_RECORDS FOR THIS EXERCISE_
%%
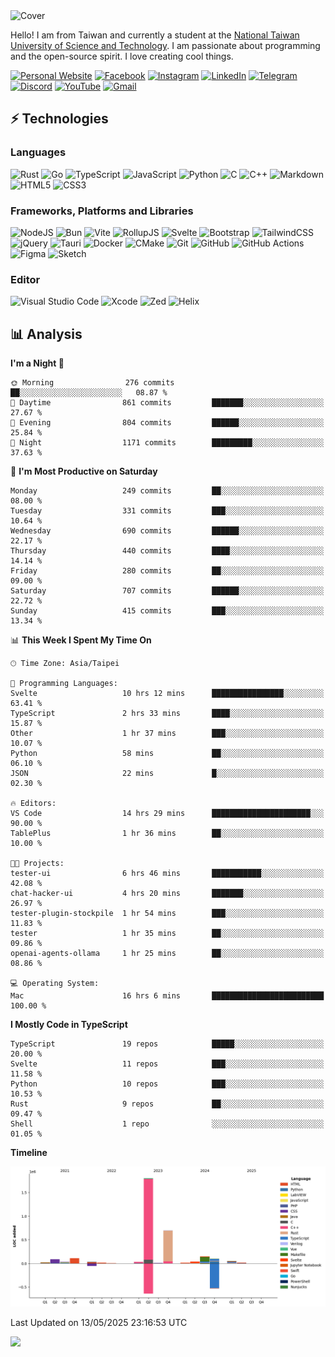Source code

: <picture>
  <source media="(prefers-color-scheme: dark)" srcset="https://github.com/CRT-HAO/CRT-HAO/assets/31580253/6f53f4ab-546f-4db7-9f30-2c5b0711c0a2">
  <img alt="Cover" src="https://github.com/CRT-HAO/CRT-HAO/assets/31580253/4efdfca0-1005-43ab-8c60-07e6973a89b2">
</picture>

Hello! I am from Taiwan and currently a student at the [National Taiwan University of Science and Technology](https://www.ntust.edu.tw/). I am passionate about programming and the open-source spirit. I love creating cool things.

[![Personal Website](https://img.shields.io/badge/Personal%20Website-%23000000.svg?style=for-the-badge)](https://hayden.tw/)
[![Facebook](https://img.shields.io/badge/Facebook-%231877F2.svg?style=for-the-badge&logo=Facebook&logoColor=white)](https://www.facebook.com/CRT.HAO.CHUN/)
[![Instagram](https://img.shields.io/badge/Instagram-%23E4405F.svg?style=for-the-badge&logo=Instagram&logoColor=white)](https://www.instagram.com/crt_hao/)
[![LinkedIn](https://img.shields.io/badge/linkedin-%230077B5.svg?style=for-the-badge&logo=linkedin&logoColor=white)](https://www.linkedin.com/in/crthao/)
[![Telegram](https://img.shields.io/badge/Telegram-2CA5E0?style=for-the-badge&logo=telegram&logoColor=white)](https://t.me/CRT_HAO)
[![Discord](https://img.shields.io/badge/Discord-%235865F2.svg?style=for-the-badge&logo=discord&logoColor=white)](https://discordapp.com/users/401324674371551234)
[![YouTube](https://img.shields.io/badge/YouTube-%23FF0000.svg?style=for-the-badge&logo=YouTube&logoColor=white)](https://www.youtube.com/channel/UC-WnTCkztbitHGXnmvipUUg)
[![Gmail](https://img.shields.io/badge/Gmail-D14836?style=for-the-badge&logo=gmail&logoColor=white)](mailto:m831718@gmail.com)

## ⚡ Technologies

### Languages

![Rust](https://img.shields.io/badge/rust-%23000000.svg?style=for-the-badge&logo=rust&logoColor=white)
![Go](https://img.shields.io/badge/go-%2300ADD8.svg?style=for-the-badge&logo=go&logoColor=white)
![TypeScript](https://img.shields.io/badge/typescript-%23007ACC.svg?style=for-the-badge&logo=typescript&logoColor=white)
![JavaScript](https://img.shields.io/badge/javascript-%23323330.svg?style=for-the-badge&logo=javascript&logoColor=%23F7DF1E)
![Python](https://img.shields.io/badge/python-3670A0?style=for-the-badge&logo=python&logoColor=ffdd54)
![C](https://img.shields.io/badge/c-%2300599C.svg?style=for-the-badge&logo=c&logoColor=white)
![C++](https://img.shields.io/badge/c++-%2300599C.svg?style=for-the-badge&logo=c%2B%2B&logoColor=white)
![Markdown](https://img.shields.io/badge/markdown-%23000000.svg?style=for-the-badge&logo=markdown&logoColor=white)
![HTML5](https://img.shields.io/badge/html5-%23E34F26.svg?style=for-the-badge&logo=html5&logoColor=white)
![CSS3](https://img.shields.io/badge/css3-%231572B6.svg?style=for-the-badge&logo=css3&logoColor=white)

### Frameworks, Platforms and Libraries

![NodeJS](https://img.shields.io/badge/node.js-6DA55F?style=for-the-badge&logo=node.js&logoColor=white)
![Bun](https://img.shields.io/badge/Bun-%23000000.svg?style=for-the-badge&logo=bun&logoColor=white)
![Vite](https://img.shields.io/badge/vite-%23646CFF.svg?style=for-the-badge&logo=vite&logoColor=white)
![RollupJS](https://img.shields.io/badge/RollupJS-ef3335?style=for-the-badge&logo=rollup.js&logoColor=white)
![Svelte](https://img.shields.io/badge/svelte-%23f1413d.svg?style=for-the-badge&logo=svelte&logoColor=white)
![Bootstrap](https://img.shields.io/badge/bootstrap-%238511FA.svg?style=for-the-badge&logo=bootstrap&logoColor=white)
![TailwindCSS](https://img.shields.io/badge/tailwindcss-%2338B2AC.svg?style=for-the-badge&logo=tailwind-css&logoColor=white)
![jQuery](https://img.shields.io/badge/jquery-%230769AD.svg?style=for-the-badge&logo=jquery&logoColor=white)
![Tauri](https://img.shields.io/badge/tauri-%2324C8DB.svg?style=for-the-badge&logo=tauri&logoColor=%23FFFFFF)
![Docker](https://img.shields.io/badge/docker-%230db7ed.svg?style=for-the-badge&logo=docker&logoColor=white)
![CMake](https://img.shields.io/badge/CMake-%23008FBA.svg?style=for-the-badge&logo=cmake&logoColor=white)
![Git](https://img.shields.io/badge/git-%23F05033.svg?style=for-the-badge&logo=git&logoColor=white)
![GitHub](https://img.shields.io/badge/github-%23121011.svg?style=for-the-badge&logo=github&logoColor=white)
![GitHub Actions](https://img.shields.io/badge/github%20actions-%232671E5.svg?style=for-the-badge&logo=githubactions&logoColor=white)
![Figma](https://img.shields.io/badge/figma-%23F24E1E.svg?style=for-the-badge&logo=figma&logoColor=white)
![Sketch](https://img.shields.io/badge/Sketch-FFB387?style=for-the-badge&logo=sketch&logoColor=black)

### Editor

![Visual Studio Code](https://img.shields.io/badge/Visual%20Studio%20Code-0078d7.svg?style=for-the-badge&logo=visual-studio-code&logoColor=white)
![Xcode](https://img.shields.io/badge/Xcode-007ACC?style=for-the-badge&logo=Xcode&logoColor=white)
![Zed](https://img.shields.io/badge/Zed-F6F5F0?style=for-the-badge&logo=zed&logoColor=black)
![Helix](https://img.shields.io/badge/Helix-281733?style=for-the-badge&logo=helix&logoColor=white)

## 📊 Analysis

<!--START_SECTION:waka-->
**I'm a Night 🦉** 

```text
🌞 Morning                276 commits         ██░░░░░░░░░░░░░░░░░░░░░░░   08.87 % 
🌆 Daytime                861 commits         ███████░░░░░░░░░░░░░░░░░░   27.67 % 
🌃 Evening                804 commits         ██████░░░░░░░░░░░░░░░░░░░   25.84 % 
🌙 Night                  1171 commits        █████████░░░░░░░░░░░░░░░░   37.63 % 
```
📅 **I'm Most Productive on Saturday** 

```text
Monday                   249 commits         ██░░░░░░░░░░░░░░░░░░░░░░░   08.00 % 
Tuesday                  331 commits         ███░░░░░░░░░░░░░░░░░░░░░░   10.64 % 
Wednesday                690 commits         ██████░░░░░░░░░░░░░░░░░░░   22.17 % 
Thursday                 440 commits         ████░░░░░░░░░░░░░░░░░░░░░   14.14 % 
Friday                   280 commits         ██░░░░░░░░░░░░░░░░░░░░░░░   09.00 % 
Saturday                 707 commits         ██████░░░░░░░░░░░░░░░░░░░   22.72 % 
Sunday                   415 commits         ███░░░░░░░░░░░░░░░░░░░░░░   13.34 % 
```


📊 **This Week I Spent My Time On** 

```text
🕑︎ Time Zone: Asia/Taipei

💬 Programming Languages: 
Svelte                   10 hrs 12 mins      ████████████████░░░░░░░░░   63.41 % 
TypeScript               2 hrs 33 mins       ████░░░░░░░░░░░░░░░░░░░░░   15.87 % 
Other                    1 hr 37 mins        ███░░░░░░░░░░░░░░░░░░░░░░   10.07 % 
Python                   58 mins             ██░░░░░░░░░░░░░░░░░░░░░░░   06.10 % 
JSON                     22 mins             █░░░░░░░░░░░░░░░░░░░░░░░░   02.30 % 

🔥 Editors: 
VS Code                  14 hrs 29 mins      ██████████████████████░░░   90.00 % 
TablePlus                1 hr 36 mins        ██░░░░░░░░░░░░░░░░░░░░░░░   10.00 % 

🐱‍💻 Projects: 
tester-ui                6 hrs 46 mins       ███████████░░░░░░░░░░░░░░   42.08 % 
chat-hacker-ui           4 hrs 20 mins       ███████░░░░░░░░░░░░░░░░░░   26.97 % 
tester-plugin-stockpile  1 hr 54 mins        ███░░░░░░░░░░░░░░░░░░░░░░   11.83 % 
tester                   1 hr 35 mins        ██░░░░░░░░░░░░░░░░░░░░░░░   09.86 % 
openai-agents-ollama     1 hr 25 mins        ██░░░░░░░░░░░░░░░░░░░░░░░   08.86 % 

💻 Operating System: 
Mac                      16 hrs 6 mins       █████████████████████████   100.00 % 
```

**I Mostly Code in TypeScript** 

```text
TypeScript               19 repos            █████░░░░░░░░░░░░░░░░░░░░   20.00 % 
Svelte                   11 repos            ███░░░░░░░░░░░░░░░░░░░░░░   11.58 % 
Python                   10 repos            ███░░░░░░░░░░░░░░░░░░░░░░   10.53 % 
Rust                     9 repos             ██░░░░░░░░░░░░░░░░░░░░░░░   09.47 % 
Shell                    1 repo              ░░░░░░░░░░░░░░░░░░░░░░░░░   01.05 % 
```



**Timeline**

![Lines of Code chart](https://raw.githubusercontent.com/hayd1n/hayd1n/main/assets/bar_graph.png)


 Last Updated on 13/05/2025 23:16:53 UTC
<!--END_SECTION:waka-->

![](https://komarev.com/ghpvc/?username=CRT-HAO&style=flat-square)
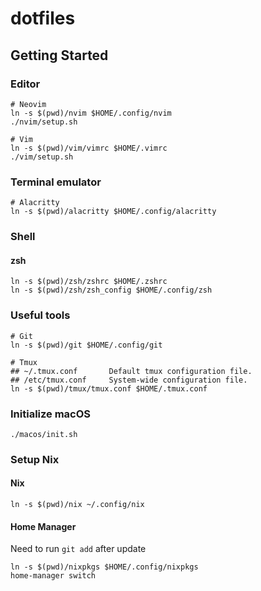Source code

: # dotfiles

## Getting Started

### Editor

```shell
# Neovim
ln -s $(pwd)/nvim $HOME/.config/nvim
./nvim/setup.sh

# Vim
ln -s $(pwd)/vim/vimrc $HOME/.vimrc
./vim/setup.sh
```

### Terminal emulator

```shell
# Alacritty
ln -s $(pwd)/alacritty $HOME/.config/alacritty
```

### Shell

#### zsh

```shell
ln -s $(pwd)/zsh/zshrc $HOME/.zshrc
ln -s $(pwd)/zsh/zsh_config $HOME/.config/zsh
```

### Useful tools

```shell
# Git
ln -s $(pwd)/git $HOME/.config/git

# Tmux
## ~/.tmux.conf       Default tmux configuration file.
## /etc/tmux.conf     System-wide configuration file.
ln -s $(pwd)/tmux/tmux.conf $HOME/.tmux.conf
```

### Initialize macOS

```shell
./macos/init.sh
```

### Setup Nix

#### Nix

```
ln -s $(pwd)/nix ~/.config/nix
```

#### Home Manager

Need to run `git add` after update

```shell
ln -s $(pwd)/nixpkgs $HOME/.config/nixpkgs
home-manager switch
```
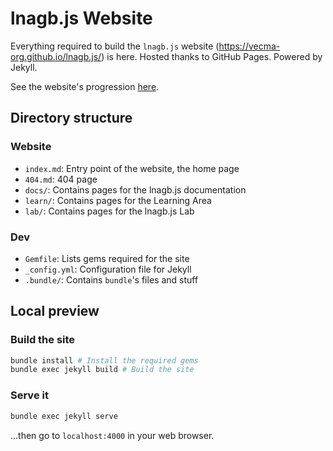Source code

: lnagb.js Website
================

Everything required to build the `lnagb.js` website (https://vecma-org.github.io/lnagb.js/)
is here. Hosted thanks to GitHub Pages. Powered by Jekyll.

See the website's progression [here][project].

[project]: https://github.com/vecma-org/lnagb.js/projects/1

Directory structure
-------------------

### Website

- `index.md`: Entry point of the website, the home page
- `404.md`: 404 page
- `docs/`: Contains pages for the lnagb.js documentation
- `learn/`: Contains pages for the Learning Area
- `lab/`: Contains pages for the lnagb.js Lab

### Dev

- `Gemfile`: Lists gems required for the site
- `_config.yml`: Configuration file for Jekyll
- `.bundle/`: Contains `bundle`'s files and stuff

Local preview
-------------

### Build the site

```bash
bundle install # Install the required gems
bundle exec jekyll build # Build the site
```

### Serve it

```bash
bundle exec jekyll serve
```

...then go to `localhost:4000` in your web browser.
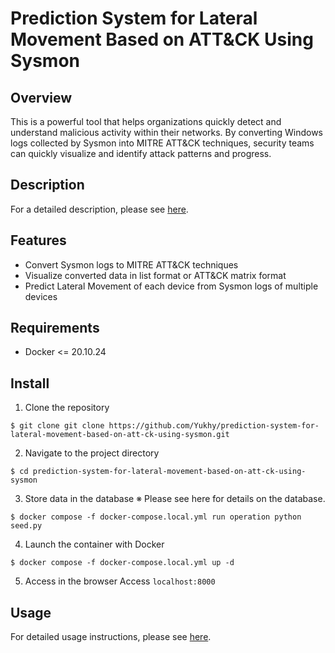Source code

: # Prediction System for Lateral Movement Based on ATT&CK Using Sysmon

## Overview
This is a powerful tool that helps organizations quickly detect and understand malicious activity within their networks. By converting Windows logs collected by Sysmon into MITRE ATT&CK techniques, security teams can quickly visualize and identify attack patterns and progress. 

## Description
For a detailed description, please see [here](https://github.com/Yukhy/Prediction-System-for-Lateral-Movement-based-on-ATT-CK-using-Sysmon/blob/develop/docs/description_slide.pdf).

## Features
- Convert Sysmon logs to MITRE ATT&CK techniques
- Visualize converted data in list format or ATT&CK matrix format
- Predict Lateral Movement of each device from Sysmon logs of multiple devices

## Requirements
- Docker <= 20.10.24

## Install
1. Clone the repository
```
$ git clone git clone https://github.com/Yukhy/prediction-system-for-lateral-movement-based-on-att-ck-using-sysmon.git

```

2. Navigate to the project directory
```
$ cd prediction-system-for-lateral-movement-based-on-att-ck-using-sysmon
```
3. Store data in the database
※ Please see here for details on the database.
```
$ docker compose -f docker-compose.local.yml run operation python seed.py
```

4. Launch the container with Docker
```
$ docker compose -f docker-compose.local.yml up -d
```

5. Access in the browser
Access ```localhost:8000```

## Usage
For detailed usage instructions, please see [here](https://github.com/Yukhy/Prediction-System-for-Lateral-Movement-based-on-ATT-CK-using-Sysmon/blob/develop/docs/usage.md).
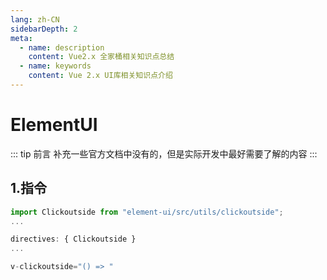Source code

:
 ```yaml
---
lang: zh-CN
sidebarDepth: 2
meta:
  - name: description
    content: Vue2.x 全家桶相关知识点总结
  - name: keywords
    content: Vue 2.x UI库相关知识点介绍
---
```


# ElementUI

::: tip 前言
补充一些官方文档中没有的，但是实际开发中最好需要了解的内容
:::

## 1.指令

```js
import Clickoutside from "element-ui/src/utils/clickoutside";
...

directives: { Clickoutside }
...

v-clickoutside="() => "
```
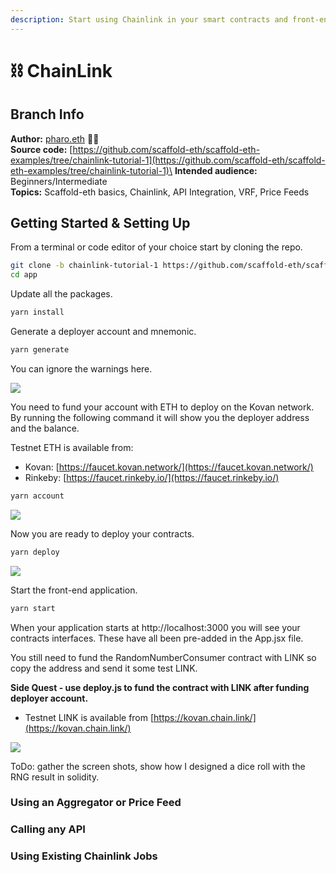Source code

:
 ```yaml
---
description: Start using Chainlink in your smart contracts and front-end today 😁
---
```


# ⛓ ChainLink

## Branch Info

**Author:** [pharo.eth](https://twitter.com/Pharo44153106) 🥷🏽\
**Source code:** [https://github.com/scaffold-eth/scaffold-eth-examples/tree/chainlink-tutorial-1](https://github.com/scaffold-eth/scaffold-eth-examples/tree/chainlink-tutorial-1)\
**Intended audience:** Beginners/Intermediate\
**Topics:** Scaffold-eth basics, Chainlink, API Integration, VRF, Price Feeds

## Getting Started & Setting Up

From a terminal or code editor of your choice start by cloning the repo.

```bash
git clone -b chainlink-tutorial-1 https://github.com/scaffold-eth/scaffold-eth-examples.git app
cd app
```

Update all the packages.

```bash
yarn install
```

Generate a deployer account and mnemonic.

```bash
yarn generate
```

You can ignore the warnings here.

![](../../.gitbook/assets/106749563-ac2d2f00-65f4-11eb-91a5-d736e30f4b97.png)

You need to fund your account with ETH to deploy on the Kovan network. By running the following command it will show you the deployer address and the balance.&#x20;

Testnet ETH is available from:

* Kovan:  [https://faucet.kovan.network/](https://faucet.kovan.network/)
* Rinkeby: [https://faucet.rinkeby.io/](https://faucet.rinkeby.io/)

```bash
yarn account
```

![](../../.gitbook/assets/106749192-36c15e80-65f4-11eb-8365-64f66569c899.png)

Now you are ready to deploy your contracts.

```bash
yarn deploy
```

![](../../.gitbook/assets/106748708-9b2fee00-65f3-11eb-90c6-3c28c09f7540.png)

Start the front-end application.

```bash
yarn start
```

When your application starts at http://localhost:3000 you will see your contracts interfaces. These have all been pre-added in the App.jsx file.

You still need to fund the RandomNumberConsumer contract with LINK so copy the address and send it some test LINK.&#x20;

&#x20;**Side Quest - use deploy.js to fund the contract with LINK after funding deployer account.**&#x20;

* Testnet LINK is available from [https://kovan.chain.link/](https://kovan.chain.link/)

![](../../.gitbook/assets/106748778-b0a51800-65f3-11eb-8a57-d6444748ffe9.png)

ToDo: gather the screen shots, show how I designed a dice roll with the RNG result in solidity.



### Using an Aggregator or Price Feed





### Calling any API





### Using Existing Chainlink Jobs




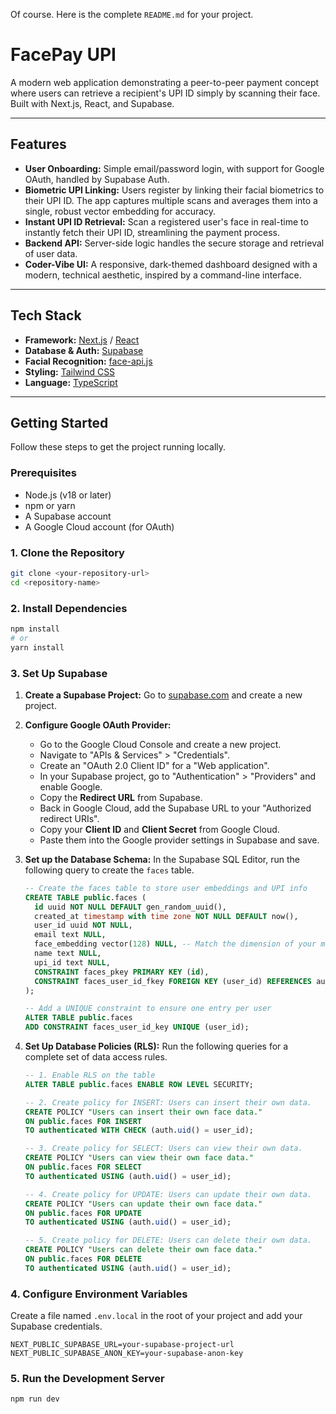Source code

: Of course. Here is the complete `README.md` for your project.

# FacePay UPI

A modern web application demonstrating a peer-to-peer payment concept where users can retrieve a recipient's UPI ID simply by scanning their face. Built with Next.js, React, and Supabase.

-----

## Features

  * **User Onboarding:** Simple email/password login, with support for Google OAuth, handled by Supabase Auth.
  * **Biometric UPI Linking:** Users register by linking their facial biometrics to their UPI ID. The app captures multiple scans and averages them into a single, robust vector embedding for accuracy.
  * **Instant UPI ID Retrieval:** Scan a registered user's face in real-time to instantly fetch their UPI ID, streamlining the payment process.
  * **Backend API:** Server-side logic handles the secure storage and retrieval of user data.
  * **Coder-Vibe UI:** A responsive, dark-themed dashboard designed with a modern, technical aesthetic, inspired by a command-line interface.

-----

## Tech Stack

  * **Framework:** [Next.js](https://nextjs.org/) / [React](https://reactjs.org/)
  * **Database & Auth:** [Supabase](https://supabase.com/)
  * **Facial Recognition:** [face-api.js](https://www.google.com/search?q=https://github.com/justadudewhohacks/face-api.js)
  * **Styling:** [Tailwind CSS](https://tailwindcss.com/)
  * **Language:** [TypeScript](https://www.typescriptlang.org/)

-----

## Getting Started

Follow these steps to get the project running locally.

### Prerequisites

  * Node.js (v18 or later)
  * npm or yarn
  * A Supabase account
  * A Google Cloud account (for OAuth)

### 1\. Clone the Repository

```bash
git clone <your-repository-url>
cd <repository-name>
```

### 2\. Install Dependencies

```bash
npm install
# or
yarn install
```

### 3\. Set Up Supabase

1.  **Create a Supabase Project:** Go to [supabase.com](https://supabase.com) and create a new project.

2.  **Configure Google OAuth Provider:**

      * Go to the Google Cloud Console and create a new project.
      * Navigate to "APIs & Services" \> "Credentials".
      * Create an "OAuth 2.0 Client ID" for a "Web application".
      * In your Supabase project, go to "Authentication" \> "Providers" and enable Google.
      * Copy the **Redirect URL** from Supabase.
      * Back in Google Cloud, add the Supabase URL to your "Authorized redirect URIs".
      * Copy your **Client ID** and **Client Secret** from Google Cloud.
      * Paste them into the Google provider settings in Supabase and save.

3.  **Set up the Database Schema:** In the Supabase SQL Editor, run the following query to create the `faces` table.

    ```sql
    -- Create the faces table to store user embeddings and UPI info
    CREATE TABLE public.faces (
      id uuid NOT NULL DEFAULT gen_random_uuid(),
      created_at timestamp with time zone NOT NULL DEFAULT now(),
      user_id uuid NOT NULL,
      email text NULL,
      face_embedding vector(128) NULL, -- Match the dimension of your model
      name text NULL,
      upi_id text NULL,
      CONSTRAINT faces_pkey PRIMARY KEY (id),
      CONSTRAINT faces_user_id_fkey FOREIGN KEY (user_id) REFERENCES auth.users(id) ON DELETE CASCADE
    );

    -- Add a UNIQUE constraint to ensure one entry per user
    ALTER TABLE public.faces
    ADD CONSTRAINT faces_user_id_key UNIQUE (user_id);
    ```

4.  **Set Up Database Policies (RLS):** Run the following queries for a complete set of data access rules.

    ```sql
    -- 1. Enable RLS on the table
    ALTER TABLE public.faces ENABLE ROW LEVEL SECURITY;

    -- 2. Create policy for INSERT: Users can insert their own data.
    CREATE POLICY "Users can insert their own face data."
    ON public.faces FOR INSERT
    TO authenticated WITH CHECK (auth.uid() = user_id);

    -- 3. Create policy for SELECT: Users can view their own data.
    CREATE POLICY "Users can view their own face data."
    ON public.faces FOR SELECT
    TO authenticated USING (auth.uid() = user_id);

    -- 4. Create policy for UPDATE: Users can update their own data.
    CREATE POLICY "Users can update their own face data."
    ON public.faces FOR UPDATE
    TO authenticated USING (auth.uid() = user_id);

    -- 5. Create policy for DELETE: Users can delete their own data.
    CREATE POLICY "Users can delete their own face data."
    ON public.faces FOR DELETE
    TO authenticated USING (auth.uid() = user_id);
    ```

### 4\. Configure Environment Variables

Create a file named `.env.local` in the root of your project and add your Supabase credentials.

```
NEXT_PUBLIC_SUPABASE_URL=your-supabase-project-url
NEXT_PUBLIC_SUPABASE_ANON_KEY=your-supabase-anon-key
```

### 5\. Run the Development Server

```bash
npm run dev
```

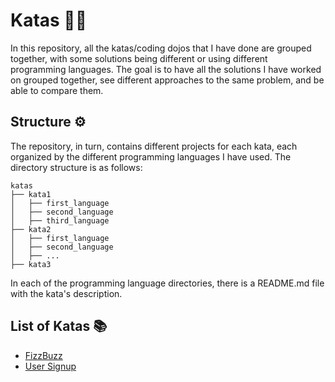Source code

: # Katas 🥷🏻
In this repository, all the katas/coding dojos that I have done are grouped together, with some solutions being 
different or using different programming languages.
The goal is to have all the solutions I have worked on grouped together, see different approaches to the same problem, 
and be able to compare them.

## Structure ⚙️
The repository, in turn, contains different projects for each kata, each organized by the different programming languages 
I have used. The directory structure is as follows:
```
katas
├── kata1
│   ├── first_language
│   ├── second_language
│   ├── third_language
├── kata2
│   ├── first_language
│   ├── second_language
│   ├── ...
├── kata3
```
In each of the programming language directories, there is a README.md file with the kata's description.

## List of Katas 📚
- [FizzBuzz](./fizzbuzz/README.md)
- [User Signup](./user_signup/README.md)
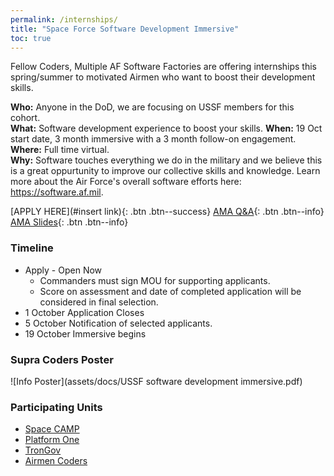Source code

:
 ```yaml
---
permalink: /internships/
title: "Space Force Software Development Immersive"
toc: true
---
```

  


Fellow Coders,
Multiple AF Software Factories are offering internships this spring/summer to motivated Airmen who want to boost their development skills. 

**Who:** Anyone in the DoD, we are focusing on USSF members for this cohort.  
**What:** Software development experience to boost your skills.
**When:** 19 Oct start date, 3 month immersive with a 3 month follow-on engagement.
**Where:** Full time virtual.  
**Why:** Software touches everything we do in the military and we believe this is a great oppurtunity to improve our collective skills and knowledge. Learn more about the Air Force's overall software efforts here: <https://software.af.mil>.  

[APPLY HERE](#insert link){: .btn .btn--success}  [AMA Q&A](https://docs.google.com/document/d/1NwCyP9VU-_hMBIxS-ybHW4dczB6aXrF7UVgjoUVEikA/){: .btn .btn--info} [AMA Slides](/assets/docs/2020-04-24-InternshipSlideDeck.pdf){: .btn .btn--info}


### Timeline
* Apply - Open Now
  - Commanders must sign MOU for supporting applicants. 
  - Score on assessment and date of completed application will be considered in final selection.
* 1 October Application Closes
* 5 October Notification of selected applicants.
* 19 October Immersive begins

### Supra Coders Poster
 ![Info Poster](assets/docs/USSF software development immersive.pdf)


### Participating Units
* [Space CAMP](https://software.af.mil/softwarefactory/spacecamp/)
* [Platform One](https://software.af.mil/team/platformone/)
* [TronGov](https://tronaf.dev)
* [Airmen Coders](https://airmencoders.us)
%%
Exact lines only, please. Repeat everything from the top of the records through the line containing "Hello! I am", both ends in and pictures out.

_ANSWER_
Source code

: <picture>
  <source media="(prefers-color-scheme: dark)" srcset="https://github.com/CRT-HAO/CRT-HAO/assets/31580253/6f53f4ab-546f-4db7-9f30-2c5b0711c0a2">
  <img alt="Cover" src="https://github.com/CRT-HAO/CRT-HAO/assets/31580253/4efdfca0-1005-43ab-8c60-07e6973a89b2">
</picture>

Hello! I am from Taiwan and currently a student at the [National Taiwan University of Science and Technology](https://www.ntust.edu.tw/). I am passionate about programming and the open-source spirit. I love creating cool things.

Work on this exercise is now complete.